Made a pot of beans, did two loads of laundry, cooked lunch, cooked dinner, shoveled the driveway. First day of 2025. Here we go.

Morally abhorrent

Our elites have not suddenly become morally abhorrent; the financial globalization that [Martin] Wolf championed has allowed them to remove themselves from democratic accountability, state regulation, and communities of obligation. It has also decimated countervailing powers such as organized labor, working-class political parties, and capital controls. The market never was “permeated” by the values of duty, fairness, and decency: it was constrained by nonmarket forces. Wolf has spent his career arguing that reason and freedom demanded the removal of those constraints. And here we are.

Trevor Jackson (2025, January 16). Never Too Much [Review of the book The Crisis of Democratic Capitalism, by Martin Wolf]. The New York Review of Books.

The shape of a pocket

“The pocket in question is a small pocket of resistance. A pocket is formed when two or more people come together in agreement. The resistance is against the inhumanity of the New World Economic Order. …our exchanges strengthen each of us in our conviction that what is happening in the world today is wrong, and that what is often said about it is a lie.”

John Berger, from the back cover of his book The Shape of a Pocket (2003)

Recently read and watched

A few things that I’ve been spending time on:

Currently playing: Black Mesa Blue Shift

Black Mesa Working my way through the new release from the Black Mesa: Blue Shift team. HECU Collective just released Chapter 5 “Focal Point” and I’m enjoying replaying the first four chapters and seeing Chapter 5 for the first time. The screenshot above is from Chapter 5.

 

Recently read

The Illuminatus! Trilogy (Shea and Wilson). I took about two months to finish this. There is a lot going on in the book and I kept getting bogged down and found myself going back and rereading sections.

The Soft Machine: The Restored Text (William Burroughs, edited by Oliver Harris). I enjoyed this a lot more when I started reading it out loud and imagining Burrough’s voice. Definitely not a traditional storyline.

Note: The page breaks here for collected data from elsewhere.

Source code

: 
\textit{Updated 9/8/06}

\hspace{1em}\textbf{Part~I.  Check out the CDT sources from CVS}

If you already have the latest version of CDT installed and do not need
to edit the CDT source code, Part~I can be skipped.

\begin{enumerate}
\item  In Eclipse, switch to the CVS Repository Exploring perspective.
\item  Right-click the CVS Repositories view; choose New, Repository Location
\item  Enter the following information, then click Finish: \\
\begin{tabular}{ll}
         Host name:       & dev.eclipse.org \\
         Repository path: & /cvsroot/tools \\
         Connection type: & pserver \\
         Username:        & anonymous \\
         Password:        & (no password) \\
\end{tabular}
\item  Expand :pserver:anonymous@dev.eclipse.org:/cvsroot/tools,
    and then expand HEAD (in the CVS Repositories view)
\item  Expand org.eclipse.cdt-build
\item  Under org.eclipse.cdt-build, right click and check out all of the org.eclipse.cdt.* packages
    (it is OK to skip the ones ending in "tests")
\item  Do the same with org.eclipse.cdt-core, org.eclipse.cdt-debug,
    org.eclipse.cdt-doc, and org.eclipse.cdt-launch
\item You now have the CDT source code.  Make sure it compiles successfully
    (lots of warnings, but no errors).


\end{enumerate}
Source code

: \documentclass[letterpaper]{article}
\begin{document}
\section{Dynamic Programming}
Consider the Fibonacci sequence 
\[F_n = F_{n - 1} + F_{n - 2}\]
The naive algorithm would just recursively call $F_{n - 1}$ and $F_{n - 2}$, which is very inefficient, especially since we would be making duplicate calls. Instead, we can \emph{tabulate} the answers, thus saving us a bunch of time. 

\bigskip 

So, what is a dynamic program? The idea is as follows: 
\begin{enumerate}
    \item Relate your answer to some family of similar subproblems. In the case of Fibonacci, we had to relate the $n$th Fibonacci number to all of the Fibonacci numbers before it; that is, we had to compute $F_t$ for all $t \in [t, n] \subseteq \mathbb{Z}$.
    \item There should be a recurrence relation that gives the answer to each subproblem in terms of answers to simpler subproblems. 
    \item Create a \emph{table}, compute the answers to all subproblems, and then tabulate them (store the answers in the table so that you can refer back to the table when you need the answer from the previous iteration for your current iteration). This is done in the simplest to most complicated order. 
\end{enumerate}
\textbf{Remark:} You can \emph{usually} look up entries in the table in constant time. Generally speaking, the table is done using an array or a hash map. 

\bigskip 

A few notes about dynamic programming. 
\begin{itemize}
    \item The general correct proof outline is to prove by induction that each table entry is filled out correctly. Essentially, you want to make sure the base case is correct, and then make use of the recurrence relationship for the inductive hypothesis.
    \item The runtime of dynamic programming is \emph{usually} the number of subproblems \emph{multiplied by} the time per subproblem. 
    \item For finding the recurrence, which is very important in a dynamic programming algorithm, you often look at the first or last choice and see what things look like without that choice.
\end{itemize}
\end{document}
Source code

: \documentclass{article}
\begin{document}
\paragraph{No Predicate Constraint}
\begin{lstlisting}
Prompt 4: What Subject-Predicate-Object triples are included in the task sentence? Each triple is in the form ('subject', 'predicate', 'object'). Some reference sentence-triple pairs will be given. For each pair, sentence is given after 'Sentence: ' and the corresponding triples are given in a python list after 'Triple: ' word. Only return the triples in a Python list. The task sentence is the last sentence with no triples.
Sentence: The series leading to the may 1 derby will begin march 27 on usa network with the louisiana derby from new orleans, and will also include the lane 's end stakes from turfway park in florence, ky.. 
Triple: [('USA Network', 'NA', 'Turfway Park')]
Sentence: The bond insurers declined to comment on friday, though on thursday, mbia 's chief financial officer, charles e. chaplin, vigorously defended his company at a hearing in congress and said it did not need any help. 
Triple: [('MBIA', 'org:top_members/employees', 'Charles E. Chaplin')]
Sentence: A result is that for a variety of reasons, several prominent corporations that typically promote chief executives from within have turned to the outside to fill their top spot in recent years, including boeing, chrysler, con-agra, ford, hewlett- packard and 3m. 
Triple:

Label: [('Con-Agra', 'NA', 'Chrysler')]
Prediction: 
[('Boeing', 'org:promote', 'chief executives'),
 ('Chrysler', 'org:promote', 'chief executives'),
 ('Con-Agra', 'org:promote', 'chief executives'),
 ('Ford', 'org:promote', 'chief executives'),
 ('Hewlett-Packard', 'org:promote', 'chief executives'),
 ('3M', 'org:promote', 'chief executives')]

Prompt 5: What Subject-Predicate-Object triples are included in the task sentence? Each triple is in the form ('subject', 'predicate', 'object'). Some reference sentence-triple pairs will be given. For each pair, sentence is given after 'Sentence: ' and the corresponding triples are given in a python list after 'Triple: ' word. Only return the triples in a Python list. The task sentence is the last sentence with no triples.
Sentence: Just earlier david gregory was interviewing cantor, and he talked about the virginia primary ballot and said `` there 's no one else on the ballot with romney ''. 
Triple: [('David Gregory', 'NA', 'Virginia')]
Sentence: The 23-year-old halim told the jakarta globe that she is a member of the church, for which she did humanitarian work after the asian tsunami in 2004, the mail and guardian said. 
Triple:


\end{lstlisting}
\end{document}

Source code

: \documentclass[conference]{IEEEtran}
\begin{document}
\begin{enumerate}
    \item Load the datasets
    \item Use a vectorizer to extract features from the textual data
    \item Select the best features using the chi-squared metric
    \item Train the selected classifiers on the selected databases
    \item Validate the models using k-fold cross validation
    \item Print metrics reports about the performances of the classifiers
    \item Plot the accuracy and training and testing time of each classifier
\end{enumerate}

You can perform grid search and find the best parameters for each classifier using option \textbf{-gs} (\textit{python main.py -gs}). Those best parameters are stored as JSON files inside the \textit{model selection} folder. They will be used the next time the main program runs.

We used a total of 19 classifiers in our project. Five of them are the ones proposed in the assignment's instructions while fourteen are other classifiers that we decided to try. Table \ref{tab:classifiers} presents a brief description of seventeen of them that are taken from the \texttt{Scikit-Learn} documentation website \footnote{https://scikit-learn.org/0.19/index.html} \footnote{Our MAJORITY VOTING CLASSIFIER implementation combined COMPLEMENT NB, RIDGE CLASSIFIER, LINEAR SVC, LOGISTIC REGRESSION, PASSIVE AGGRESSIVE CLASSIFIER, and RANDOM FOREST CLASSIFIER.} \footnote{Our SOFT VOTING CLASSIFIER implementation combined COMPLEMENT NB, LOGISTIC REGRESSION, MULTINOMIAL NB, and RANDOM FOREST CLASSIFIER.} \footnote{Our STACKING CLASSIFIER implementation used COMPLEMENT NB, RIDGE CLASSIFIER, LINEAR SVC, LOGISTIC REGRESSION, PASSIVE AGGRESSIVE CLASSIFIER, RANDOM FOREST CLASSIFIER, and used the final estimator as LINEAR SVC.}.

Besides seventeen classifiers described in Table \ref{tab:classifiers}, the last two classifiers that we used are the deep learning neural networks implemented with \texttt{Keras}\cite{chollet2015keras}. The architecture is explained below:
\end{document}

The KLF: Chaos, Magic, and the Band Who Burned a Million Pounds (John Higgs, 2012/2024). This was the book that got me to finally read The Illuminatus! Trilogy. I had read that the KLF were intertwined in some ways with the Trilogy (for example, the classic “Kick out the JAMs” line is taken from the book, as is “The Justified Ancients of Mu Mu”, albeit with a typo…) so I decided to read the Trilogy before reading the KLF book. I am very glad that I did. I’m also glad that I have some knowledge of Robert Anton Wilson’s work, and Alan Moore’s work, as they both feature prominently in the KLF book.

 

Recently watched: Gladiator (2000) and Sicario (2015).